» **WORK ITEM**
If a line below contains the word "could", count it; give only the total.

» **THE INPUT**
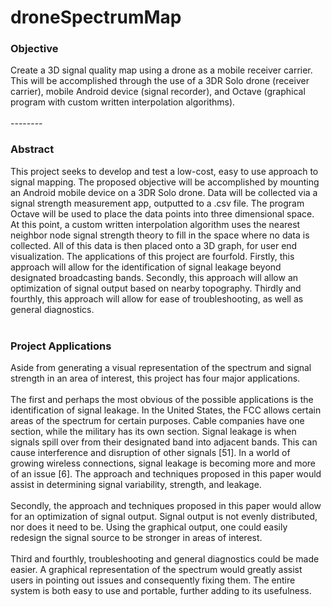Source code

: # droneSpectrumMap
<h3>Objective </h3>
Create a 3D signal quality map using a drone as a mobile receiver carrier. This will be accomplished through the use of a 3DR Solo drone (receiver carrier), mobile Android device (signal recorder), and Octave (graphical program with custom written interpolation algorithms).
<br/><br/>
--------
<h3>Abstract </h3>
This project seeks to develop and test a low-cost, easy to use approach to signal mapping. The proposed objective will be accomplished by mounting an Android mobile device on a 3DR Solo drone. Data will be collected via a signal strength measurement app, outputted to a .csv file. The program Octave will be used to place the data points into three dimensional space. At this point, a custom written interpolation algorithm uses the nearest neighbor node signal strength theory to fill in the space where no data is collected. All of this data is then placed onto a 3D graph, for user end visualization. The applications of this project are fourfold. Firstly, this approach will allow for the identification of signal leakage beyond designated broadcasting bands. Secondly, this approach will allow an optimization of signal output based on nearby topography. Thirdly and fourthly, this approach will allow for ease of troubleshooting, as well as general diagnostics. 
<br/><br/>
<h3>Project Applications </h3>
Aside from generating a visual representation of the spectrum and signal strength in an area of interest, this project has four major applications.
<br/><br/>
The first and perhaps the most obvious of the possible applications is the identification of signal leakage. In the United States, the FCC allows certain areas of the spectrum for certain purposes. Cable companies have one section, while the military has its own section. Signal leakage is when signals spill over from their designated band into adjacent bands. This can cause interference and disruption of other signals [51]. In a world of growing wireless connections, signal leakage is becoming more and more of an issue [6]. The approach and techniques proposed in this paper would assist in determining signal variability, strength, and leakage.
<br/><br/>
Secondly, the approach and techniques proposed in this paper would allow for an optimization of signal output. Signal output is not evenly distributed, nor does it need to be. Using the graphical output, one could easily redesign the signal source to be stronger in areas of interest.
<br/><br/>
Third and fourthly, troubleshooting and general diagnostics could be made easier. A graphical representation of the spectrum would greatly assist users in pointing out issues and consequently fixing them. The entire system is both easy to use and portable, further adding to its usefulness.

» **EXERCISE SOLUTION**
2